That's some fancy math comparing his war to his Yankees years and then his BAPIP to his career average. Try comparing both to his Yankee years and you'll see that's where the whole decline came from. His peripherals are all the same. His line drive rate slightly up, pop up rate slightly down. Only difference between Yankees years and last year was BAPIP.
I'll make it easy for you - let's do career first. His career WAR is 27.7 over 10 years. That includes his first season in which he barely played at all and produced a WAR of 0. If you ignore that year his average WAR is over 3. So his WAR in 2013 was 20% below his career average while his BABIP was basically 1% below his career average - a negligible difference.

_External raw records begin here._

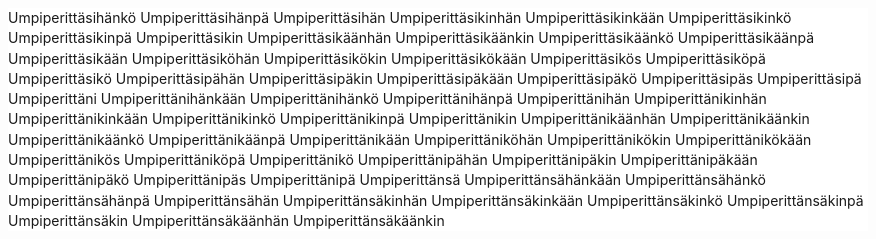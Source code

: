 Umpiperittäsihänkö
Umpiperittäsihänpä
Umpiperittäsihän
Umpiperittäsikinhän
Umpiperittäsikinkään
Umpiperittäsikinkö
Umpiperittäsikinpä
Umpiperittäsikin
Umpiperittäsikäänhän
Umpiperittäsikäänkin
Umpiperittäsikäänkö
Umpiperittäsikäänpä
Umpiperittäsikään
Umpiperittäsiköhän
Umpiperittäsikökin
Umpiperittäsikökään
Umpiperittäsikös
Umpiperittäsiköpä
Umpiperittäsikö
Umpiperittäsipähän
Umpiperittäsipäkin
Umpiperittäsipäkään
Umpiperittäsipäkö
Umpiperittäsipäs
Umpiperittäsipä
Umpiperittäni
Umpiperittänihänkään
Umpiperittänihänkö
Umpiperittänihänpä
Umpiperittänihän
Umpiperittänikinhän
Umpiperittänikinkään
Umpiperittänikinkö
Umpiperittänikinpä
Umpiperittänikin
Umpiperittänikäänhän
Umpiperittänikäänkin
Umpiperittänikäänkö
Umpiperittänikäänpä
Umpiperittänikään
Umpiperittäniköhän
Umpiperittänikökin
Umpiperittänikökään
Umpiperittänikös
Umpiperittäniköpä
Umpiperittänikö
Umpiperittänipähän
Umpiperittänipäkin
Umpiperittänipäkään
Umpiperittänipäkö
Umpiperittänipäs
Umpiperittänipä
Umpiperittänsä
Umpiperittänsähänkään
Umpiperittänsähänkö
Umpiperittänsähänpä
Umpiperittänsähän
Umpiperittänsäkinhän
Umpiperittänsäkinkään
Umpiperittänsäkinkö
Umpiperittänsäkinpä
Umpiperittänsäkin
Umpiperittänsäkäänhän
Umpiperittänsäkäänkin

Now if you'd like to argue that the Yankee years are a better point of comparison because they're more recent, we can do that to. Using the number of ground balls and fly balls in each of his Yankee years (it's all on his Fan Graphs page) you can weight the BABIP listed to get his true BABIP for those 4 years. It comes out to .307, which means his BABIP was less than 10% worse this year than in his Yankee years. His Yankee WAR average was 3.6, which means his 2.4 WAR this year was more than 30% worse than in his Yankee years. You're going to have a hard time convincing anyone that his drop in overall production is due to bad luck on BIP.
We can sit here and break down the components from today until tomorrow, but you're going to find that this season was definitely a decline from both recent years and career averages, much more than any luck factors can explain. If you want to argue that it's one bad season and it doesn't constitute a decline, that's fine - though I don't buy it, especially at this later stage in his career.